Şampiyonluk kıymetli bir şey, tarih şampiyonları yazıyor. Lakin adamlık da en az şampiyonluk kadar kıymetli.
Bu bütün futbolcular, teknik adamlar ve yöneticiler için de geçerli.
ALLAH GÖNLÜNÜZE NAZARAN VERSİN
Geçtiğimiz cumartesi Fener maçı kazansa bu hafta Kayseri ile şampiyonluk maçına çıkacaktı. Ve büyük ihtimalle de alırdı lakin artık talihi yok.
Ya Beşiktaş olacak ya G.Saray.
Artık gelelim sadede. Beşiktaş’ın rakibi Göztepe, G.Saray’ınki Malatya…
Son lig maçında Göztepe’in birinci 11’inde 4 yabancı var, Malatya’da ise 6… Ben bu tip maçlarda yabancı futbolculara biraz yandan bakarım. Zira çok örneklerini yaşadım ve gördüm.
Şayet Şampiyonlar Ligi’ne direkt kalacaksanız 20 milyon euro’dur. İnsanın ve paranın olduğu yerde her vakit dikkatli ve denetimli olacaksınız. Çok enteresan iki 90 dakika izleyeceğiz. Ben hakemken alana çıkacak iki ekibin denetimlerini yardımcı hakemler yaptıktan alana yürümeden önce en son şunu söylerdim:
Allah gönlünüze nazaran versin… Bu şu demektir; futbolcu olarak benim aleyhime bir şey düşünüyorsan Allah sana gerekeni yapsın.
Uygunsa tekrar gerekeni yapsın. Benim hayat ideolojim de budur.
Allah herkesin gönlüne nazaran versin.
GÖRECEĞİZ!
Suat Arslanboğa’nın büyük ihtimalle saçında boncuk var.
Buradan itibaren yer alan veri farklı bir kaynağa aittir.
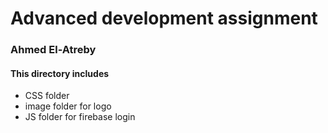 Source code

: # Advanced development assignment

### Ahmed El-Atreby

#### This directory includes

- CSS folder
- image folder for logo
- JS folder for firebase login
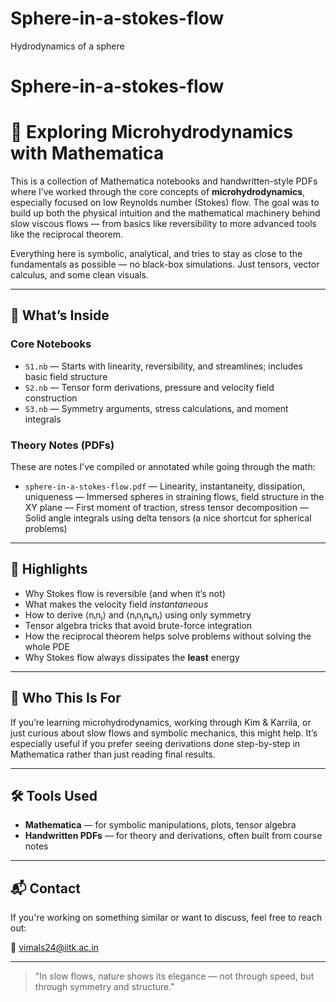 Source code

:# Sphere-in-a-stokes-flow
Hydrodynamics of a sphere
# Sphere-in-a-stokes-flow
# 🧪 Exploring Microhydrodynamics with Mathematica

This is a collection of Mathematica notebooks and handwritten-style PDFs where I’ve worked through the core concepts of **microhydrodynamics**, especially focused on low Reynolds number (Stokes) flow. The goal was to build up both the physical intuition and the mathematical machinery behind slow viscous flows — from basics like reversibility to more advanced tools like the reciprocal theorem.

Everything here is symbolic, analytical, and tries to stay as close to the fundamentals as possible — no black-box simulations. Just tensors, vector calculus, and some clean visuals.

---

## 🧠 What’s Inside

### Core Notebooks
- `S1.nb` — Starts with linearity, reversibility, and streamlines; includes basic field structure
- `S2.nb` — Tensor form derivations, pressure and velocity field construction
- `S3.nb` — Symmetry arguments, stress calculations, and moment integrals

### Theory Notes (PDFs)
These are notes I’ve compiled or annotated while going through the math:
- `sphere-in-a-stokes-flow.pdf` — Linearity, instantaneity, dissipation, uniqueness
 — Immersed spheres in straining flows, field structure in the XY plane
 — First moment of traction, stress tensor decomposition
 — Solid angle integrals using delta tensors (a nice shortcut for spherical problems)

---

## 📌 Highlights

- Why Stokes flow is reversible (and when it’s not)
- What makes the velocity field *instantaneous*
- How to derive ⟨nᵢnⱼ⟩ and ⟨nᵢnⱼnₖnₗ⟩ using only symmetry
- Tensor algebra tricks that avoid brute-force integration
- How the reciprocal theorem helps solve problems without solving the whole PDE
- Why Stokes flow always dissipates the **least** energy

---

## 🎯 Who This Is For

If you’re learning microhydrodynamics, working through Kim & Karrila, or just curious about slow flows and symbolic mechanics, this might help. It’s especially useful if you prefer seeing derivations done step-by-step in Mathematica rather than just reading final results.

---

## 🛠 Tools Used

- **Mathematica** — for symbolic manipulations, plots, tensor algebra
- **Handwritten PDFs** — for theory and derivations, often built from course notes

---

## 📬 Contact

If you're working on something similar or want to discuss, feel free to reach out:

📧 [vimals24@iitk.ac.in](mailto:vimals24@iitk.ac.in)

---

> "In slow flows, nature shows its elegance — not through speed, but through symmetry and structure."
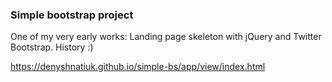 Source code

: ### Simple bootstrap project
One of my very early works: Landing page skeleton with jQuery and Twitter Bootstrap. History :)

https://denyshnatiuk.github.io/simple-bs/app/view/index.html

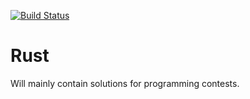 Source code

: [![Build Status](https://travis-ci.org/ogiekako/rust.svg?branch=master)](https://travis-ci.org/ogiekako/rust)

# Rust

Will mainly contain solutions for programming contests.
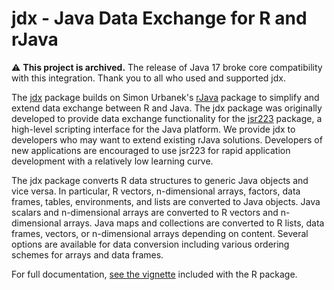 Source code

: # jdx - Java Data Exchange for R and rJava

:warning: **This project is archived.** The release of Java 17 broke core compatibility with this integration. Thank you to all who used and supported jdx.

The [jdx](https://cran.r-project.org/package=jdx) package builds on Simon Urbanek's [rJava](https://cran.r-project.org/package=rJava) package to simplify and extend data exchange between R and Java. The jdx package was originally developed to provide data exchange functionality for the [jsr223](https://cran.r-project.org/package=jsr223) package, a high-level scripting interface for the Java platform. We provide jdx to developers who may want to extend existing rJava solutions. Developers of new applications are encouraged to use jsr223 for rapid application development with a relatively low learning curve.

The jdx package converts R data structures to generic Java objects and vice versa. In particular, R vectors, n-dimensional arrays, factors, data frames, tables, environments, and lists are converted to Java objects. Java scalars and n-dimensional arrays are converted to R vectors and n-dimensional arrays. Java maps and collections are converted to R lists, data frames, vectors, or n-dimensional arrays depending on content. Several options are available for data conversion including various ordering schemes for arrays and data frames.

For full documentation, [see the vignette](https://cran.r-project.org/web/packages/jdx/vignettes/Introduction.html) included with the R package.

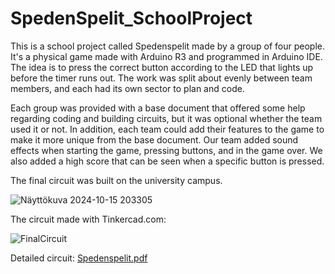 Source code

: # SpedenSpelit_SchoolProject



This is a school project called Spedenspelit made by a group of four people. It's a physical game made with Arduino R3 and programmed in Arduino IDE. 
The idea is to press the correct button according to the LED that lights up before the timer runs out.
The work was split about evenly between team members, and each had its own sector to plan and code.

Each group was provided with a base document that offered some help regarding coding and building circuits, but it was optional whether the team used it or not.
In addition, each team could add their features to the game to make it more unique from the base document. Our team added sound effects when starting the game, pressing buttons, and in the game over. 
We also added a high score that can be seen when a specific button is pressed.

The final circuit was built on the university campus.

![Näyttökuva 2024-10-15 203305](https://github.com/user-attachments/assets/f14072c6-25ef-458c-9d25-670e7a459c68)


The circuit made with Tinkercad.com:

![FinalCircuit](https://github.com/user-attachments/assets/289d3529-7a62-4075-a932-066d6c090b06)


Detailed circuit:
[Spedenspelit.pdf](https://github.com/user-attachments/files/17382841/Spedenspelit.pdf)
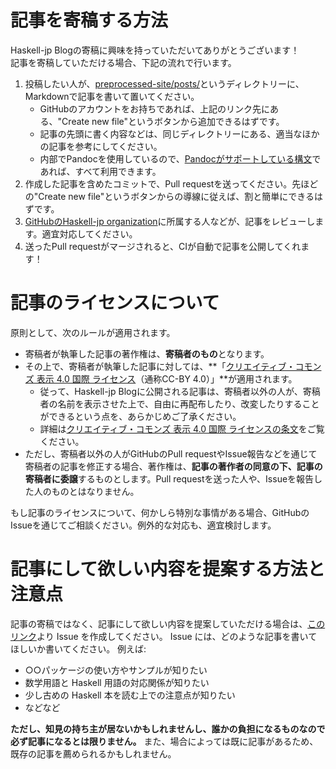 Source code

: # 記事を寄稿する方法

Haskell-jp Blogの寄稿に興味を持っていただいてありがとうございます！  
記事を寄稿していただける場合、下記の流れで行います。

1. 投稿したい人が、[preprocessed-site/posts/](https://github.com/haskell-jp/blog/tree/master/preprocessed-site/posts/)というディレクトリーに、Markdownで記事を書いて置いてください。
    - GitHubのアカウントをお持ちであれば、上記のリンク先にある、"Create new file"というボタンから追加できるはずです。
    - 記事の先頭に書く内容などは、同じディレクトリーにある、適当なほかの記事を参考にしてください。
    - 内部でPandocを使用しているので、[Pandocがサポートしている構文](http://pandoc.org/MANUAL.html#pandocs-markdown)であれば、すべて利用できます。
1. 作成した記事を含めたコミットで、Pull requestを送ってください。先ほどの"Create new file"というボタンからの導線に従えば、割と簡単にできるはずです。
1. [GitHubのHaskell-jp organization](https://github.com/haskell-jp)に所属する人などが、記事をレビューします。適宜対応してください。
1. 送ったPull requestがマージされると、CIが自動で記事を公開してくれます！

# 記事のライセンスについて

原則として、次のルールが適用されます。

- 寄稿者が執筆した記事の著作権は、**寄稿者のもの**となります。
- その上で、寄稿者が執筆した記事に対しては、**「[クリエイティブ・コモンズ 表示 4.0 国際 ライセンス](https://creativecommons.org/licenses/by/4.0/)（通称CC-BY 4.0）」**が適用されます。
    - 従って、Haskell-jp Blogに公開される記事は、寄稿者以外の人が、寄稿者の名前を表示させた上で、自由に再配布したり、改変したりすることができるという点を、あらかじめご了承ください。
    - 詳細は[クリエイティブ・コモンズ 表示 4.0 国際 ライセンスの条文](https://creativecommons.org/licenses/by/4.0/legalcode.ja)をご覧ください。
- ただし、寄稿者以外の人がGitHubのPull requestやIssue報告などを通じて寄稿者の記事を修正する場合、著作権は、**記事の著作者の同意の下、記事の寄稿者に委譲**するものとします。Pull requestを送った人や、Issueを報告した人のものとはなりません。

もし記事のライセンスについて、何かしら特別な事情がある場合、GitHubのIssueを通じてご相談ください。例外的な対応も、適宜検討します。

# 記事にして欲しい内容を提案する方法と注意点

記事の寄稿ではなく、記事にして欲しい内容を提案していただける場合は、[このリンク](https://github.com/haskell-jp/blog/issues/new?template=topic-request.md&labels=Topic+Request)より Issue を作成してください。
Issue には、どのような記事を書いてほしいか書いてください。
例えば:

- ○○パッケージの使い方やサンプルが知りたい
- 数学用語と Haskell 用語の対応関係が知りたい
- 少し古めの Haskell 本を読む上での注意点が知りたい
- などなど

**ただし、知見の持ち主が居ないかもしれませんし、誰かの負担になるものなので必ず記事になるとは限りません。**
また、場合によっては既に記事があるため、既存の記事を薦められるかもしれません。
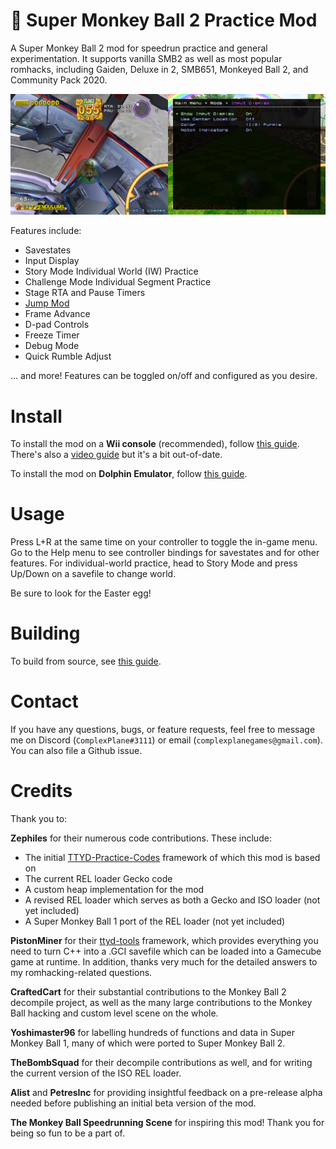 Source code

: # :confetti_ball: Super Monkey Ball 2 Practice Mod

A Super Monkey Ball 2 mod for speedrun practice and general experimentation. It supports vanilla SMB2 as well as most
popular romhacks, including Gaiden, Deluxe in 2, SMB651, Monkeyed Ball 2, and Community Pack 2020.

![Dual Screenshots](doc/dual-screenshot.png)

Features include:

* Savestates
* Input Display
* Story Mode Individual World (IW) Practice
* Challenge Mode Individual Segment Practice
* Stage RTA and Pause Timers
* [Jump Mod](https://www.youtube.com/watch?v=kWAunK6Av-Q)
* Frame Advance
* D-pad Controls
* Freeze Timer
* Debug Mode
* Quick Rumble Adjust

... and more! Features can be toggled on/off and configured as you desire.

# Install

To install the mod on a **Wii console** (recommended), follow [this guide](doc/console-setup-guide.md). There's also
a [video guide](https://www.youtube.com/watch?v=BwI_HtiMUiQ&list=PL7BL-I_VX5tNeBwc7jlweIXvf59QG_dMG&index=1) but it's a
bit out-of-date.

To install the mod on **Dolphin Emulator**, follow [this guide](doc/dolphin-setup-guide.md).

# Usage

Press L+R at the same time on your controller to toggle the in-game menu. Go to the Help menu to see controller bindings
for savestates and for other features. For individual-world practice, head to Story Mode and press Up/Down on a savefile
to change world.

Be sure to look for the Easter egg!

# Building

To build from source, see [this guide](doc/building.md).

# Contact

If you have any questions, bugs, or feature requests, feel free to message me on Discord (`ComplexPlane#3111`) or
email (`complexplanegames@gmail.com`). You can also file a Github issue.

# Credits

Thank you to:

**Zephiles** for their numerous code contributions. These include:

* The initial [TTYD-Practice-Codes](https://github.com/Zephiles/TTYD-Practice-Codes) framework of which this mod is
  based on
* The current REL loader Gecko code
* A custom heap implementation for the mod
* A revised REL loader which serves as both a Gecko and ISO loader (not yet included)
* A Super Monkey Ball 1 port of the REL loader (not yet included)

**PistonMiner** for their [ttyd-tools](https://github.com/PistonMiner/ttyd-tools) framework, which provides everything you need to turn C++ into a .GCI savefile which can be loaded into a Gamecube game at runtime. In addition, thanks very much for the detailed answers to my romhacking-related questions.

**CraftedCart** for their substantial contributions to the Monkey Ball 2 decompile project, as well as the many large contributions to the Monkey Ball hacking and custom level scene on the whole.

**Yoshimaster96** for labelling hundreds of functions and data in Super Monkey Ball 1, many of which were ported to Super Monkey Ball 2.

**TheBombSquad** for their decompile contributions as well, and for writing the current version of the ISO REL loader.

**Alist** and **PetresInc** for providing insightful feedback on a pre-release alpha needed before publishing an initial beta version of the mod.

**The Monkey Ball Speedrunning Scene** for inspiring this mod! Thank you for being so fun to be a part of.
Ligin bahtını değiştirecek maçlarda düdük çaldı sonra ordan alındı TFF 1. Lig’in düğüm maçında düdük çaldı.
Geçtiğimiz günlerde de ona vazife verdiler.
Bu şu demek; seneye de Arslanboğa ile sözleşme yapılacak. Yani Arslanboğa ligde kalacak.
Eee seneye de Arslanboğa üzere hakemler de gerektiğinde lazım olacaktır.